Exercise aim: Wherever the records include pictures, skip them and transcribe all the rest word for word.

——

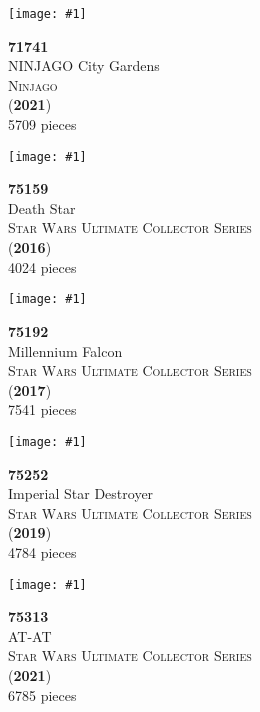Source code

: \documentclass[letterpaper]{article}%
\newenvironment{legocell}[1]
{
	\begin{minipage}[c][2.0in][c]{4in}
	\centering
	\varwidth{3.6in}
	\raggedright %
	\begin{minipage}[c]{1.3in}
		\texttt{[image: \#1]}
	\end{minipage}
	\begin{minipage}[c]{2.2in}
	\raggedright
}
{
	\end{minipage}
	\endvarwidth
	\end{minipage}
	\allowbreak
	\ignorespaces
}
\begin{document}
\begin{legocell}{images/set_71741-1.jpg}
\textbf{71741}\\
{\sffamily\large NINJAGO City Gardens}\\
\textsc{\color{DarkBlue}\normalsize Ninjago}\\
(\textbf{2021})\\
{\normalsize 5709 pieces}\\
\end{legocell}
\begin{legocell}{images/set_75159-1.jpg}
\textbf{75159}\\
{\sffamily\large Death Star}\\
\textsc{\color{DarkBlue}\normalsize Star Wars Ultimate Collector Series}\\
(\textbf{2016})\\
{\normalsize 4024 pieces}\\
\end{legocell}
\begin{legocell}{images/set_75192-1.jpg}
\textbf{75192}\\
{\sffamily\large Millennium Falcon}\\
\textsc{\color{DarkBlue}\normalsize Star Wars Ultimate Collector Series}\\
(\textbf{2017})\\
{\normalsize 7541 pieces}\\
\end{legocell}
\begin{legocell}{images/set_75252-1.jpg}
\textbf{75252}\\
{\sffamily\large Imperial Star Destroyer}\\
\textsc{\color{DarkBlue}\normalsize Star Wars Ultimate Collector Series}\\
(\textbf{2019})\\
{\normalsize 4784 pieces}\\
\end{legocell}
\begin{legocell}{images/set_75313-1.jpg}
\textbf{75313}\\
{\sffamily\large AT-AT}\\
\textsc{\color{DarkBlue}\normalsize Star Wars Ultimate Collector Series}\\
(\textbf{2021})\\
{\normalsize 6785 pieces}\\
\end{legocell}
\end{document}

——

Answer section:
Source code

: \documentclass[letterpaper]{article}%
\newenvironment{legocell}[1]
{
	\begin{minipage}[c][2.0in][c]{4in}
	\centering
	\varwidth{3.6in}
	\raggedright %
	\begin{minipage}[c]{1.3in}
		\texttt{[image: \#1]}
	\end{minipage}
	\begin{minipage}[c]{2.2in}
	\raggedright
}
{
	\end{minipage}
	\endvarwidth
	\end{minipage}
	\allowbreak
	\ignorespaces
}
\begin{document}
\begin{legocell}{images/set_71741-1.jpg}
\textbf{71741}\\
{\sffamily\large NINJAGO City Gardens}\\
\textsc{\color{DarkBlue}\normalsize Ninjago}\\
(\textbf{2021})\\
{\normalsize 5709 pieces}\\
\end{legocell}
\begin{legocell}{images/set_75159-1.jpg}
\textbf{75159}\\
{\sffamily\large Death Star}\\
\textsc{\color{DarkBlue}\normalsize Star Wars Ultimate Collector Series}\\
(\textbf{2016})\\
{\normalsize 4024 pieces}\\
\end{legocell}
\begin{legocell}{images/set_75192-1.jpg}
\textbf{75192}\\
{\sffamily\large Millennium Falcon}\\
\textsc{\color{DarkBlue}\normalsize Star Wars Ultimate Collector Series}\\
(\textbf{2017})\\
{\normalsize 7541 pieces}\\
\end{legocell}
\begin{legocell}{images/set_75252-1.jpg}
\textbf{75252}\\
{\sffamily\large Imperial Star Destroyer}\\
\textsc{\color{DarkBlue}\normalsize Star Wars Ultimate Collector Series}\\
(\textbf{2019})\\
{\normalsize 4784 pieces}\\
\end{legocell}
\begin{legocell}{images/set_75313-1.jpg}
\textbf{75313}\\
{\sffamily\large AT-AT}\\
\textsc{\color{DarkBlue}\normalsize Star Wars Ultimate Collector Series}\\
(\textbf{2021})\\
{\normalsize 6785 pieces}\\
\end{legocell}
\end{document}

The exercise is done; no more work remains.